Lo dicho naturalmente no obsta a que tales poseedores de derechos de crédito cuenten a su favor con la protección interdictal, incluso frente al poseedor mediato de cuya esfera trae causa la posesión de aquéllos, como es de todo punto de vista obvio, si el poseedor mediato inquieta o perturba indebidamente su señorío de facto sobre la cosa.

Adquisición de la posesión

La posesión se adquiere por la ocupación material de la cosa o derecho poseído, o por el hecho de quedar éstos sujetos a la acción de nuestra voluntad, o por los actos propios y formalidades legales establecidas para adquirir tal derecho.

Ha merecido toda suerte de críticas y la doctrina se ha empeñado en ofrecer unos criterios sistematizadores propios , entre los que resalta la diferenciación entre los modos originarios y derivativos de adquisición de la posesión.

La ocupación material

La cuestión fundamental consiste en determinar si "la ocupación material de la cosa o derecho poseído" puede diferenciarse de el hecho de quedar éstos sujetos a la acción de nuestra voluntad.

Según el Prof.
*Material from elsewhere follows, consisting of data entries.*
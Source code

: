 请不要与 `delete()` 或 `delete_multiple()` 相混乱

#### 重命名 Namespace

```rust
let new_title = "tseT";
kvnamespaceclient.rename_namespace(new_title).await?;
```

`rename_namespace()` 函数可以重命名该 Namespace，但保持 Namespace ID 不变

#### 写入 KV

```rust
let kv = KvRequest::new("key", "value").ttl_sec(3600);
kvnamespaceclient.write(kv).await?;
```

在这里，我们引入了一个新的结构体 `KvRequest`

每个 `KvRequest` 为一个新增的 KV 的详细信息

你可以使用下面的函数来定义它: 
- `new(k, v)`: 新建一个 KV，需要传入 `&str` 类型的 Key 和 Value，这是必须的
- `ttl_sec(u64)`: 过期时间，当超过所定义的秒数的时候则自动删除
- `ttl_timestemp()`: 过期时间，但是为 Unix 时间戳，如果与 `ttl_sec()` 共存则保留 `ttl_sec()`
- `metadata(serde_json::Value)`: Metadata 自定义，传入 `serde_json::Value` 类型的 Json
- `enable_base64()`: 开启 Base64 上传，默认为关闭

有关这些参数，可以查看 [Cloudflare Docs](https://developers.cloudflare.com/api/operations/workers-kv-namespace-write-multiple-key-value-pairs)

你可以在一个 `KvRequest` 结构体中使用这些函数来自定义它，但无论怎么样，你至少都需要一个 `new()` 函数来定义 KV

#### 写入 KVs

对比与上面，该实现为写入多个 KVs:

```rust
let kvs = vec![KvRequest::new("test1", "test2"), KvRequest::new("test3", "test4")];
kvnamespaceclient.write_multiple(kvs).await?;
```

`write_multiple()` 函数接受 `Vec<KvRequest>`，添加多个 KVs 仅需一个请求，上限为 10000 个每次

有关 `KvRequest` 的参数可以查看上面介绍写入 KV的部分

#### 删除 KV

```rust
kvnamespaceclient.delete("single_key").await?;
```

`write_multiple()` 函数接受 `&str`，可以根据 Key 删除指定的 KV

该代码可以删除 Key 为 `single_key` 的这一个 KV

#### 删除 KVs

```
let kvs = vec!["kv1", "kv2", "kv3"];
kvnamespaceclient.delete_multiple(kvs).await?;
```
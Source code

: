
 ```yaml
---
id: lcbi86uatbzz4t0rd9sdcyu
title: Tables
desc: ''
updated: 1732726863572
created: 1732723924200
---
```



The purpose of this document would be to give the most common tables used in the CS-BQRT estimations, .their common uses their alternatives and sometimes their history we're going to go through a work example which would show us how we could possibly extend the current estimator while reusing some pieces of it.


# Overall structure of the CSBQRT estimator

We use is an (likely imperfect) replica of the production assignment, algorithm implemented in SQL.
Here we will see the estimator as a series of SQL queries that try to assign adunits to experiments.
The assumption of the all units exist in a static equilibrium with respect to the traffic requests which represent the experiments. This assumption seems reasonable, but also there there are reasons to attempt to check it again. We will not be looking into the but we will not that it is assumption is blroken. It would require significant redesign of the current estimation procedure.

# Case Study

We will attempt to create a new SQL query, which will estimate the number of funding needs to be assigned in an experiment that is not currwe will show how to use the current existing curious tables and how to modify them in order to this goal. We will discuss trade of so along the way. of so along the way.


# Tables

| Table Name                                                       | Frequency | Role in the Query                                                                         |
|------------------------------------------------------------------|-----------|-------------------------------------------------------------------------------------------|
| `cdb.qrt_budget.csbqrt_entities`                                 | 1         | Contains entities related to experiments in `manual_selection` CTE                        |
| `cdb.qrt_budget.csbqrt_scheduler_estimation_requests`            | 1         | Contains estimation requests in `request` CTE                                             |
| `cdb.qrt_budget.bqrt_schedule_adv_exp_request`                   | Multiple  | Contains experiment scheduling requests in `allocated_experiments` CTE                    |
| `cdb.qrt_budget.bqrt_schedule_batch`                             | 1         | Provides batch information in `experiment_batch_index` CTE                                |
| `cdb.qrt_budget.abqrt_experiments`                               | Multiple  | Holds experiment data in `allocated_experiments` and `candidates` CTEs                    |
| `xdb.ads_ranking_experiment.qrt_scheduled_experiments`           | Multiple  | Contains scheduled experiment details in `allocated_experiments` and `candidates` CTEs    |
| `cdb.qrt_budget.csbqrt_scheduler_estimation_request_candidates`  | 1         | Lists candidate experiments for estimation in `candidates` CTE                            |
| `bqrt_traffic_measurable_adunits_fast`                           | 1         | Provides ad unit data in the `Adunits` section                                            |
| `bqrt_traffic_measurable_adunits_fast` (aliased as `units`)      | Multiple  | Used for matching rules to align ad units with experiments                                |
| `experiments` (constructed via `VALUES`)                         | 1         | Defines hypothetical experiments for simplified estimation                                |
Lasarte, se trata de que el poseedor llegue a serlo por contar con la tenencia de la cosa o el disfrute del derecho correspondiente, con independencia de que dicha detentación encuentre origen o no en la actuación del anterior poseedor.

La transmisión de la posesión

La posesión se adquiere también "por los actos propios y formalidades legales establecidas para adquirir tal derecho".

Doctrinalmente, suele afirmarse que entre tales medios destaca ante todo la propia tradición. La tradición es la entrega (más o menos espiritualizada) de la posesión con ánimo de transmitir la propiedad o los demás derechos reales. Puede consistir estrictamente en la pura posesión. La traslación posesoria puede producirse sin conexión alguna con la titularidad jurídico real, pero permitiendo y legitimando al nuevo poseedor para sujetar a la acción de su voluntad la cosa o el derecho correspondiente.

Algunos autores consideran pertinente diferenciar también los supuestos de adquisición judicial de la posesión. Habrían de considerarse de forma especial los siguientes:

  1. Cuando en virtud de la sentencia deba entregarse al que ganó el pleito alguna cosa [inmueble o mueble], se procederá inmediatamente a ponerlo en posesión de la misma, practicando a este fin las diligencias conducentes que solicite el interesado.

  2. El caso de embargo preventivo de bienes muebles, que se depositarán en persona de responsabilidad

  3. La posesión inherente a la administración judicial de los bienes litigiosos. Si el juez acuerda la intervención en la administración de tales bienes “se dará inmediatamente posesión al elegido para desempeñarla.

Por su parte, en la LEC-2000 deberían tenerse en cuenta fundamentalmente los supuestos de puesta en posesión de:

  • cosa mueble determinada

  • cosas muebles genéricas o indeterminadas

  • bienes inmuebles

La transmisión por ministerio de la ley: la llamada posesión civilísima

El art. 440 CC recoge una forma especial de adquisición de la posesión, a la que doctrinal y jurisprudencialmente suele denominarse posesión civilisima. Dice el precepto que: "La posesión de los bienes hereditarios se entiende transmitida al heredero sin interrupción y desde el momento de la muerte del causante, en el caso de que llegue a adirse la herencia. El que válidamente repudia una herencia se entiende que no la ha poseído en ningún momento".

En relación con la sucesión hereditaria, los herederos aceptantes son considerados legalmente poseedores de los bienes hereditarios desde el momento de la muerte del causante. Aunque no haya ocupación ni aprehensión alguna por parte de los herederos, éstos son considerados verdaderos poseedores, aunque su posesión haya de estimarse incorporal, por disponerlo así la propia Ley que, además, prevé un procedimiento especial para la consecución de la posesión como hecho: el interdicto de adquirir.